Zoom calls, meetings in the metaverse and virtual events could all be improved in the future thanks to a series of AI models developed by engineers at Meta, which the company says match sound to imagery, mimicking the way humans experience sound in the real world.
The three models, developed in partnership with researchers from the University of Texas at Austin, are known as Visual-Acoustic Matching, Visually-Informed Dereverberation and VisualVoice. Meta has made the models available for developers.
“We need AI models that understand a person’s physical surroundings based on both how they look and how things sound,” the company said in a blog post explaining the new models.
“For example, there’s a big difference between how a concert would sound in a large venue versus in your living room. That’s because the geometry of a physical space, the materials and surfaces in the area, and the proximity of where the sounds are coming from all factor into how we hear audio.”
Meta’s new audio AI models
The Visual Acoustic-Matching model can take an audio clip recorded anywhere, along with an image of a room or other space, and transform the clip to make it sound like it was recorded in that room.
An example use case for this could be to ensure people in a video chat experience sound the same way. So if one is at home, another in a coffee shop and a third in an office the sound could be adapted so that what you hear comes across as if it were in the room you are sitting in.
Visually-Informed Dereverberation is a model that does the opposite, it takes sounds and visual cues from a space, then focuses on removing reverberation from the space. For example, it can focus on the music from a violin even if it is recorded inside a large train station.
Finally, the VisualVoice model uses visual and audio cues to split speech from other background sounds and voices, allowing the listener to focus on a specific conversation. This could be used in a large conference hall with lots of people mingling.

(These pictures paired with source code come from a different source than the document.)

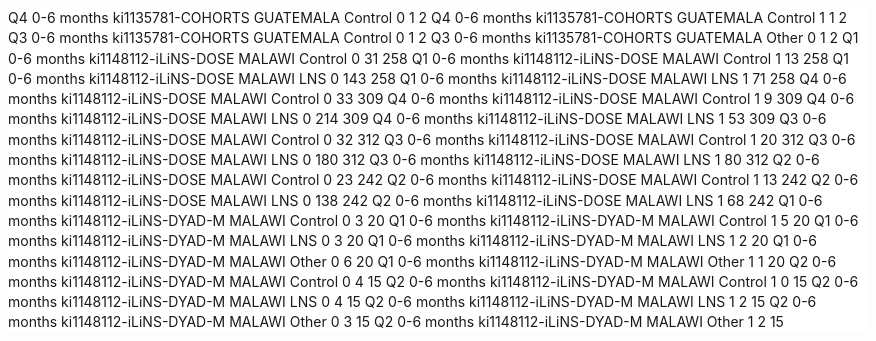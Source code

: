 Q4         0-6 months    ki1135781-COHORTS           GUATEMALA                      Control               0        1       2
Q4         0-6 months    ki1135781-COHORTS           GUATEMALA                      Control               1        1       2
Q3         0-6 months    ki1135781-COHORTS           GUATEMALA                      Control               0        1       2
Q3         0-6 months    ki1135781-COHORTS           GUATEMALA                      Other                 0        1       2
Q1         0-6 months    ki1148112-iLiNS-DOSE        MALAWI                         Control               0       31     258
Q1         0-6 months    ki1148112-iLiNS-DOSE        MALAWI                         Control               1       13     258
Q1         0-6 months    ki1148112-iLiNS-DOSE        MALAWI                         LNS                   0      143     258
Q1         0-6 months    ki1148112-iLiNS-DOSE        MALAWI                         LNS                   1       71     258
Q4         0-6 months    ki1148112-iLiNS-DOSE        MALAWI                         Control               0       33     309
Q4         0-6 months    ki1148112-iLiNS-DOSE        MALAWI                         Control               1        9     309
Q4         0-6 months    ki1148112-iLiNS-DOSE        MALAWI                         LNS                   0      214     309
Q4         0-6 months    ki1148112-iLiNS-DOSE        MALAWI                         LNS                   1       53     309
Q3         0-6 months    ki1148112-iLiNS-DOSE        MALAWI                         Control               0       32     312
Q3         0-6 months    ki1148112-iLiNS-DOSE        MALAWI                         Control               1       20     312
Q3         0-6 months    ki1148112-iLiNS-DOSE        MALAWI                         LNS                   0      180     312
Q3         0-6 months    ki1148112-iLiNS-DOSE        MALAWI                         LNS                   1       80     312
Q2         0-6 months    ki1148112-iLiNS-DOSE        MALAWI                         Control               0       23     242
Q2         0-6 months    ki1148112-iLiNS-DOSE        MALAWI                         Control               1       13     242
Q2         0-6 months    ki1148112-iLiNS-DOSE        MALAWI                         LNS                   0      138     242
Q2         0-6 months    ki1148112-iLiNS-DOSE        MALAWI                         LNS                   1       68     242
Q1         0-6 months    ki1148112-iLiNS-DYAD-M      MALAWI                         Control               0        3      20
Q1         0-6 months    ki1148112-iLiNS-DYAD-M      MALAWI                         Control               1        5      20
Q1         0-6 months    ki1148112-iLiNS-DYAD-M      MALAWI                         LNS                   0        3      20
Q1         0-6 months    ki1148112-iLiNS-DYAD-M      MALAWI                         LNS                   1        2      20
Q1         0-6 months    ki1148112-iLiNS-DYAD-M      MALAWI                         Other                 0        6      20
Q1         0-6 months    ki1148112-iLiNS-DYAD-M      MALAWI                         Other                 1        1      20
Q2         0-6 months    ki1148112-iLiNS-DYAD-M      MALAWI                         Control               0        4      15
Q2         0-6 months    ki1148112-iLiNS-DYAD-M      MALAWI                         Control               1        0      15
Q2         0-6 months    ki1148112-iLiNS-DYAD-M      MALAWI                         LNS                   0        4      15
Q2         0-6 months    ki1148112-iLiNS-DYAD-M      MALAWI                         LNS                   1        2      15
Q2         0-6 months    ki1148112-iLiNS-DYAD-M      MALAWI                         Other                 0        3      15
Q2         0-6 months    ki1148112-iLiNS-DYAD-M      MALAWI                         Other                 1        2      15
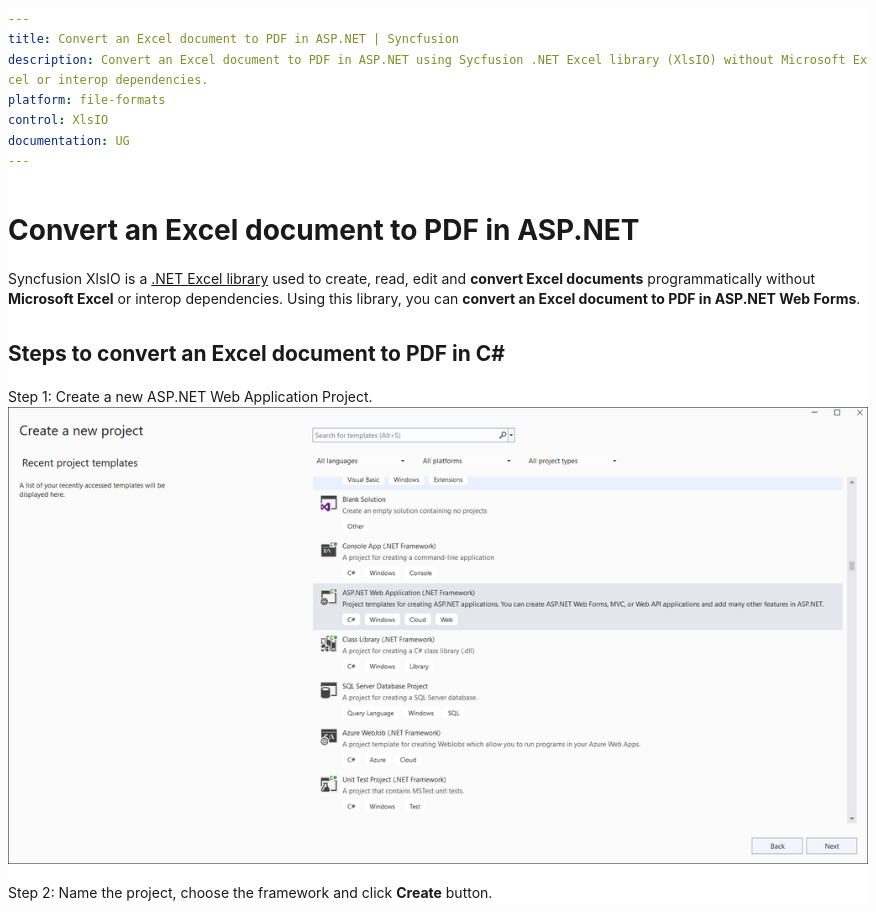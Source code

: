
 ```yaml
---
title: Convert an Excel document to PDF in ASP.NET | Syncfusion
description: Convert an Excel document to PDF in ASP.NET using Sycfusion .NET Excel library (XlsIO) without Microsoft Excel or interop dependencies.
platform: file-formats
control: XlsIO
documentation: UG
---
```


# Convert an Excel document to PDF in ASP.NET

Syncfusion XlsIO is a [.NET Excel library](https://www.syncfusion.com/document-processing/excel-framework/net/excel-library) used to create, read, edit and **convert Excel documents** programmatically without **Microsoft Excel** or interop dependencies. Using this library, you can **convert an Excel document to PDF in ASP.NET Web Forms**.

## Steps to convert an Excel document to PDF in C#

Step 1: Create a new ASP.NET Web Application Project.
<img src="ASP-NET_images\ASP-NET_images_img4.png" alt="Create a ASP.NET Web App project" width="100%" Height="Auto"/>

Step 2: Name the project, choose the framework and click **Create** button.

This focused audio technique could also be used to generate better quality subtitles or make it easier for future machine learning to understand speech output when more than one person is talking, Meta explained.
How AI can improve audio in virtual experiences
Rob Godman, reader in music at the University of Hertfordshire and an expert in acoustic spaces, told Tech Monitor this work feeds into a human need to understand where we are in the world and brings it to virtual settings.
“We have to think about how humans perceive sound in their environment,” Godman says. “Human beings want to know where sound is coming from, how big a space is and how small a space is. When listening to sound being created we listen to several different things. One is the source, but you also listen to what happens to sound when combined with the room – the acoustics.”
Being able to capture and mimic that second aspect correctly could make virtual worlds and spaces seem more realistic, he explains, and do away with the disconnect humans might experience if the visuals don’t accurately match the audio.
An example of this could be a concert where a choice is performing outdoors, but the actual audio is recorded inside a cathedral, complete with significant reverb. That reverb wouldn’t be expected on a beach, so the mismatch of sound and visual would be unexpected and off putting.
Godman said the biggest change is how the perception of the listener is considered when implementing these AI models. “The position of the listener needs to be thought out a great deal,” he says. “The sound made close to a person compared to metres away is important. It is based around the speed of sound in air so a small delay in the time it takes to get to a person is utterly crucial.”
He said part of the problem with improving audio is the lack of end-user equipment, explaining users will “spend thousands of pounds on curved monitor but won’t pay more than £20 for a pair of headphones”.
Professor Mark Plumbley, EPSRC Fellow in AI for Sound at the University of Surrey, is developing classifiers for different types of sounds so they can be removed or highlighted in recordings. “If you are going to create this realistic experience for people you need the vision and sound to match,” he says.
“It is harder for a computer than I think it would be for people. When we are listening to sounds there is an effect called directional marking that helps us focus on the sound from somebody in front of us and ignore sounds from the side.
This is something we’re used to doing in the real world, Plumbley says. “If you are in a cocktail party, with lots of conversations going on, you can focus on the conversation of interest, we can block out sounds from the side or elsewhere,” he says. “This is a challenging thing to do in a virtual world.”
He says a lot of this work has come about because of changes in machine learning, with better deep learning techniques that work across different disciplines, including sound and image AI. “A lot of these things are related to signal processing,” Plumbley adds.
“Whether sounds, gravitational waves or time series information from financial data. They are about signals that come over time. In the past researchers had to build individual ways for different types of objects to extract out different things. Now we are finding deep learning models are able to pull out the patterns.”